======== WORKING DATA
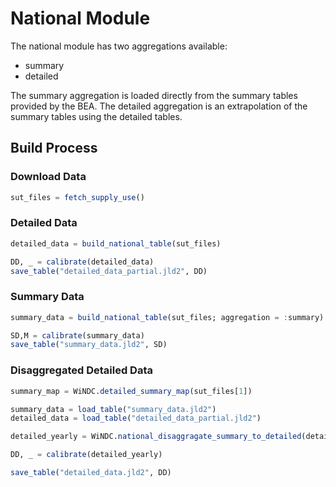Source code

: # National Module

The national module has two aggregations available:

* summary
* detailed

The summary aggregation is loaded directly from the summary tables provided by the BEA. The detailed aggregation is an extrapolation of the summary tables using the detailed tables. 

## Build Process

### Download Data

```julia
sut_files = fetch_supply_use()
```

### Detailed Data

```julia
detailed_data = build_national_table(sut_files)

DD, _ = calibrate(detailed_data)
save_table("detailed_data_partial.jld2", DD)
```

### Summary Data

```julia
summary_data = build_national_table(sut_files; aggregation = :summary)

SD,M = calibrate(summary_data)
save_table("summary_data.jld2", SD)
```

### Disaggregated Detailed Data

```julia
summary_map = WiNDC.detailed_summary_map(sut_files[1])

summary_data = load_table("summary_data.jld2")
detailed_data = load_table("detailed_data_partial.jld2")

detailed_yearly = WiNDC.national_disaggragate_summary_to_detailed(detailed_data, summary_data, summary_map)

DD, _ = calibrate(detailed_yearly)

save_table("detailed_data.jld2", DD)
```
================
◆ **WORK ITEM**: List every line above containing the word "calibrate".

◆ **SOLUTION TO THIS PROBLEM**:
DD, _ = calibrate(detailed_data)
SD,M = calibrate(summary_data)
DD, _ = calibrate(detailed_yearly)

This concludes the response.